Exergetic sustainability assessment of a semi-industrial convective dryer employing waste heat recovery for drying wood chips: A BPANN-based approach

Abstract

This study investigates the exergy-based performance and sustainability of a semi-industrial convective dryer equipped with a waste heat recovery unit for drying poplar wood chips. Four key exergy-related indicators, namely exergetic improvement potential (EIP), exergetic sustainability index (ESI), universal exergetic efficiency (UEE), and overall exergetic efficiency (OEE) were examined and then predicted using a feedforward backpropagation multilayer perceptron neural network (FFBP-MLPNN) with the Levenberg-Marquardt (LM) learning algorithm and a single hidden layer. The network evaluated different numbers of neurons in the hidden layer and utilized tansig and purelin activation functions in the hidden and output layers, respectively.

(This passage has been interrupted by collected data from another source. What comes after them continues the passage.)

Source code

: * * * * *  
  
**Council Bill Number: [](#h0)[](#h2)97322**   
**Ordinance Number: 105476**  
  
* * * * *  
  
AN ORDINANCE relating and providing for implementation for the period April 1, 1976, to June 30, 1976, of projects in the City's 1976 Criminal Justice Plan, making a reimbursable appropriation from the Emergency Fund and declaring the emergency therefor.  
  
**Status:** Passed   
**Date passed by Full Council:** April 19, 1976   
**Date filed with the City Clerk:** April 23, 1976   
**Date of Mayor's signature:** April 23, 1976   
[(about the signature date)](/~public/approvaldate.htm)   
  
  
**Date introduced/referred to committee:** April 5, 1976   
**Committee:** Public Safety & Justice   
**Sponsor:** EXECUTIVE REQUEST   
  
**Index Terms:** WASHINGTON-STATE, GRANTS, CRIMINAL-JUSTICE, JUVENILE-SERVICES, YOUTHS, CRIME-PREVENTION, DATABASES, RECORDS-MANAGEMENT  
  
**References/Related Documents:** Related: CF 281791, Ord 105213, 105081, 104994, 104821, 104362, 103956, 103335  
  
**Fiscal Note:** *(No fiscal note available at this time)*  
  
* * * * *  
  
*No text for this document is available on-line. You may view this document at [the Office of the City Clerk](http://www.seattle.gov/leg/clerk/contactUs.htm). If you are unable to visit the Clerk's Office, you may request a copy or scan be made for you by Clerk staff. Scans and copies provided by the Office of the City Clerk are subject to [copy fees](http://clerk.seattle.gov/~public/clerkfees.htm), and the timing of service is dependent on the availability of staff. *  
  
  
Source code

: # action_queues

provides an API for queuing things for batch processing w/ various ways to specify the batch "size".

Experimental trials demonstrated that increasing the air recirculation ratio enhances the ESI due to improved heat recovery and reduced exergy losses, while it reduces the EIP, indicating lower thermodynamic inefficiencies and less potential for further improvement. In contrast, lower recirculation ratios yielded lower ESI values and higher EIP, highlighting greater exergy destruction and larger optimization potential. Additionally, increased air temperatures and flow rates improved both indices. The results indicated that the neural network can predict all four outcomes with R2 > 0.97. Additionally, 0.013601 (using a 4–23–1 topology), 6.4137 × 10−6 (4–15–1 topology), 3.186 × 10−6 (4–30–1 topology), and 0.036108 (4–32–1 topology) were the mean squared error (MSE) values for predicting the EIP, ESI, UEE, and OEE, respectively. Hence, this study suggests that the ANNs approach could be an effective tool for analyzing thermal sustainability indicators in industrial convective drying processes.